What to work on
Wherever a picture appears in the data below, omit it, and restate everything else word for word.

━━━━━ Raw data

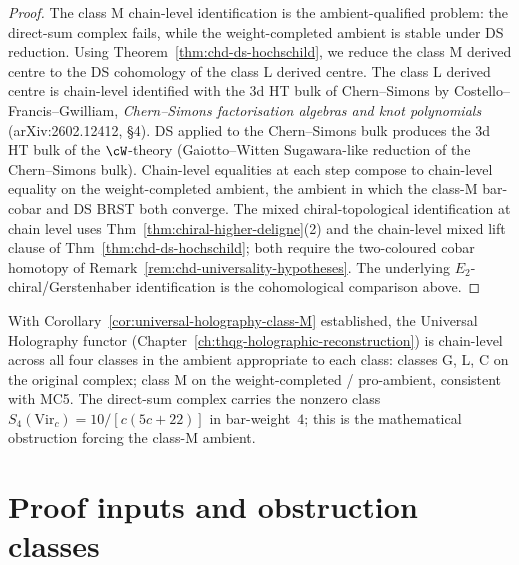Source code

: \begin{proof}
The class M chain-level identification is the ambient-qualified
problem: the direct-sum complex fails, while the weight-completed
ambient is stable under DS reduction. Using
Theorem~\ref{thm:chd-ds-hochschild}, we reduce the class M derived
centre to the DS cohomology of the class L derived centre.
The class L derived centre is chain-level identified with the 3d HT
bulk of Chern--Simons by Costello--Francis--Gwilliam,
\emph{Chern--Simons factorisation algebras and knot polynomials}
(arXiv:2602.12412, \S4). DS applied to the Chern--Simons bulk
produces the 3d HT bulk of the $\cW$-theory (Gaiotto--Witten
Sugawara-like reduction of the Chern--Simons bulk). Chain-level
equalities at each step compose to chain-level equality on the
weight-completed ambient, the ambient in which the class-M
bar-cobar and DS BRST both converge. The mixed chiral-topological
identification at chain level uses
Thm~\ref{thm:chiral-higher-deligne}(2) and the chain-level mixed lift
clause of Thm~\ref{thm:chd-ds-hochschild}; both require the
two-coloured cobar homotopy of
Remark~\ref{rem:chd-universality-hypotheses}. The underlying
$E_2$-chiral/Gerstenhaber identification is the cohomological
comparison above.
\end{proof}

\begin{remark}%
\label{rem:chd-vol2-part-vi}%
With Corollary~\ref{cor:universal-holography-class-M} established, the
Universal Holography functor
(Chapter~\ref{ch:thqg-holographic-reconstruction}) is chain-level
across all four classes in the ambient appropriate to each class:
classes G, L, C on the original complex; class M on the
weight-completed / pro-ambient, consistent with MC5. The
direct-sum complex carries the nonzero class
$S_4(\mathrm{Vir}_c)=10/[c(5c+22)]$ in bar-weight~$4$; this is the
mathematical obstruction forcing the class-M ambient.
\end{remark}

\section{Proof inputs and obstruction classes}
\label{sec:chd-proof-inputs}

━━━━━━━━━━

Answer box
Source code

: \begin{proof}
The class M chain-level identification is the ambient-qualified
problem: the direct-sum complex fails, while the weight-completed
ambient is stable under DS reduction. Using
Theorem~\ref{thm:chd-ds-hochschild}, we reduce the class M derived
centre to the DS cohomology of the class L derived centre.
The class L derived centre is chain-level identified with the 3d HT
bulk of Chern--Simons by Costello--Francis--Gwilliam,
\emph{Chern--Simons factorisation algebras and knot polynomials}
(arXiv:2602.12412, \S4). DS applied to the Chern--Simons bulk
produces the 3d HT bulk of the $\cW$-theory (Gaiotto--Witten
Sugawara-like reduction of the Chern--Simons bulk). Chain-level
equalities at each step compose to chain-level equality on the
weight-completed ambient, the ambient in which the class-M
bar-cobar and DS BRST both converge. The mixed chiral-topological
identification at chain level uses
Thm~\ref{thm:chiral-higher-deligne}(2) and the chain-level mixed lift
clause of Thm~\ref{thm:chd-ds-hochschild}; both require the
two-coloured cobar homotopy of
Remark~\ref{rem:chd-universality-hypotheses}. The underlying
$E_2$-chiral/Gerstenhaber identification is the cohomological
comparison above.
\end{proof}

\begin{remark}%
\label{rem:chd-vol2-part-vi}%
With Corollary~\ref{cor:universal-holography-class-M} established, the
Universal Holography functor
(Chapter~\ref{ch:thqg-holographic-reconstruction}) is chain-level
across all four classes in the ambient appropriate to each class:
classes G, L, C on the original complex; class M on the
weight-completed / pro-ambient, consistent with MC5. The
direct-sum complex carries the nonzero class
$S_4(\mathrm{Vir}_c)=10/[c(5c+22)]$ in bar-weight~$4$; this is the
mathematical obstruction forcing the class-M ambient.
\end{remark}

\section{Proof inputs and obstruction classes}
\label{sec:chd-proof-inputs}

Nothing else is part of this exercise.